Digest: Subject to remittal of disqualification, a part-time lawyer-judge should recuse himself or herself where an attorney appearing before the judge as an attorney had been a client of the judge's law firm within the preceding two years. If more than two years have elapsed, the judge may preside after full disclosure on the record, and in the absence of a meritorious objection.
Rule: 22 NYCRR 100.3(E)(1); 100.3(F); Opinion 97-85 (Vol. XVI).
A part-time judge who also is a practicing attorney had represented an attorney in a legal matter. The legal matter was concluded and the judge no longer represents the attorney. During the time when the judge represented the attorney, the judge disclosed the relationship to all parties whenever the attorney/client appeared in the judge's court. Now that the representation has ended, the judge asks whether recusal is required when the attorney/former client appears before the judge as an attorney.
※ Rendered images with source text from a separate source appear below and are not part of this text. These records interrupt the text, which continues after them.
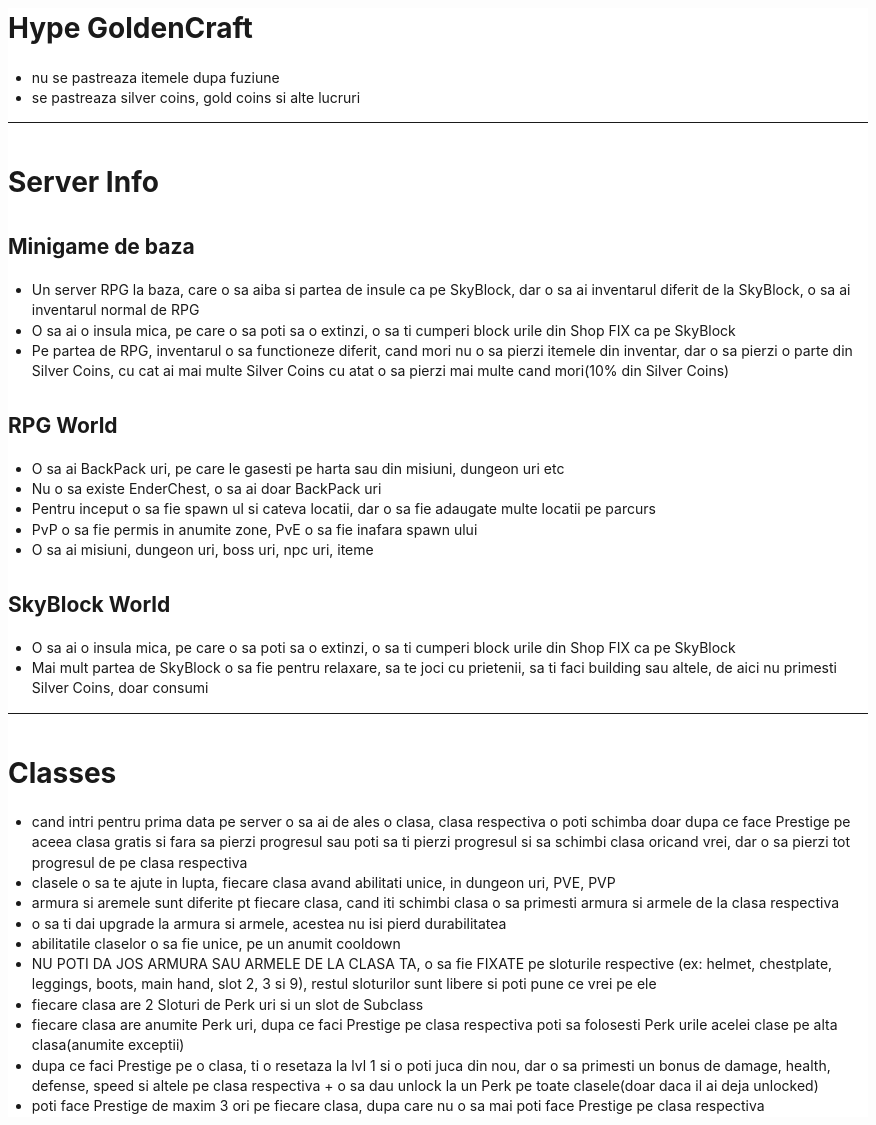 # Hype GoldenCraft
- nu se pastreaza itemele dupa fuziune
- se pastreaza silver coins, gold coins si alte lucruri

---
# Server Info

## Minigame de baza
- Un server RPG la baza, care o sa aiba si partea de insule ca pe SkyBlock, dar o sa ai inventarul diferit de la SkyBlock, o sa ai inventarul normal de RPG
- O sa ai o insula mica, pe care o sa poti sa o extinzi, o sa ti cumperi block urile din Shop FIX ca pe SkyBlock
- Pe partea de RPG, inventarul o sa functioneze diferit, cand mori nu o sa pierzi itemele din inventar, dar o sa pierzi o parte din Silver Coins, cu cat ai mai multe Silver Coins cu atat o sa pierzi mai multe cand mori(10% din Silver Coins)

## RPG World
- O sa ai BackPack uri, pe care le gasesti pe harta sau din misiuni, dungeon uri etc
- Nu o sa existe EnderChest, o sa ai doar BackPack uri
- Pentru inceput o sa fie spawn ul si cateva locatii, dar o sa fie adaugate multe locatii pe parcurs
- PvP o sa fie permis in anumite zone, PvE o sa fie inafara spawn ului
- O sa ai misiuni, dungeon uri, boss uri, npc uri, iteme

## SkyBlock World
- O sa ai o insula mica, pe care o sa poti sa o extinzi, o sa ti cumperi block urile din Shop FIX ca pe SkyBlock
- Mai mult partea de SkyBlock o sa fie pentru relaxare, sa te joci cu prietenii, sa ti faci building sau altele, de aici nu primesti Silver Coins, doar consumi

---

# Classes
- cand intri pentru prima data pe server o sa ai de ales o clasa, clasa respectiva o poti schimba doar dupa ce face Prestige pe aceea clasa gratis si fara sa pierzi progresul sau poti sa ti pierzi progresul si sa schimbi clasa oricand vrei, dar o sa pierzi tot progresul de pe clasa respectiva
- clasele o sa te ajute in lupta, fiecare clasa avand abilitati unice, in dungeon uri, PVE, PVP
- armura si aremele sunt diferite pt fiecare clasa, cand iti schimbi clasa o sa primesti armura si armele de la clasa respectiva
- o sa ti dai upgrade la armura si armele, acestea nu isi pierd durabilitatea
- abilitatile claselor o sa fie unice, pe un anumit cooldown
- NU POTI DA JOS ARMURA SAU ARMELE DE LA CLASA TA, o sa fie FIXATE pe sloturile respective (ex: helmet, chestplate, leggings, boots, main hand, slot 2, 3 si 9), restul sloturilor sunt libere si poti pune ce vrei pe ele
- fiecare clasa are 2 Sloturi de Perk uri si un slot de Subclass
- fiecare clasa are anumite Perk uri, dupa ce faci Prestige pe clasa respectiva poti sa folosesti Perk urile acelei clase pe alta clasa(anumite exceptii) 
- dupa ce faci Prestige pe o clasa, ti o resetaza la lvl 1 si o poti juca din nou, dar o sa primesti un bonus de damage, health, defense, speed si altele pe clasa respectiva + o sa dau unlock la un Perk pe toate clasele(doar daca il ai deja unlocked)
- poti face Prestige de maxim 3 ori pe fiecare clasa, dupa care nu o sa mai poti face Prestige pe clasa respectiva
A judge must disqualify himself or herself in any proceeding in which the judge's impartiality might reasonably be questioned. 22 NYCRR 100.3(E)(1). Thus, in response to a similar inquiry, the Committee advised that a part-time lawyer-judge should exercise recusal when a party appearing in the judge's court had been a client of the judge's law firm within the preceding two years, subject to remittal of disqualification upon the consent of all parties. 22 NYCRR 100.3(F). If, however, more than two years have elapsed, the Committee advised that the judge could preside if the judge believed he or she could be impartial, after full disclosure on the record and in the absence of a meritorious objection. Opinion 97-85 (Vol. XVI). In evaluating an objection, the Committee suggested that the judge consider such factors as the amount of time elapsed since the last representation, the nature and duration of the representation, the nature of the instant proceeding, and whether there are any special circumstances creating a likely appearance of impropriety. It is our view that the same standards and guidelines should apply when the attorney/former client appears in the judge's court as an attorney. The same considerations are present and thus the response of the judge should be the same.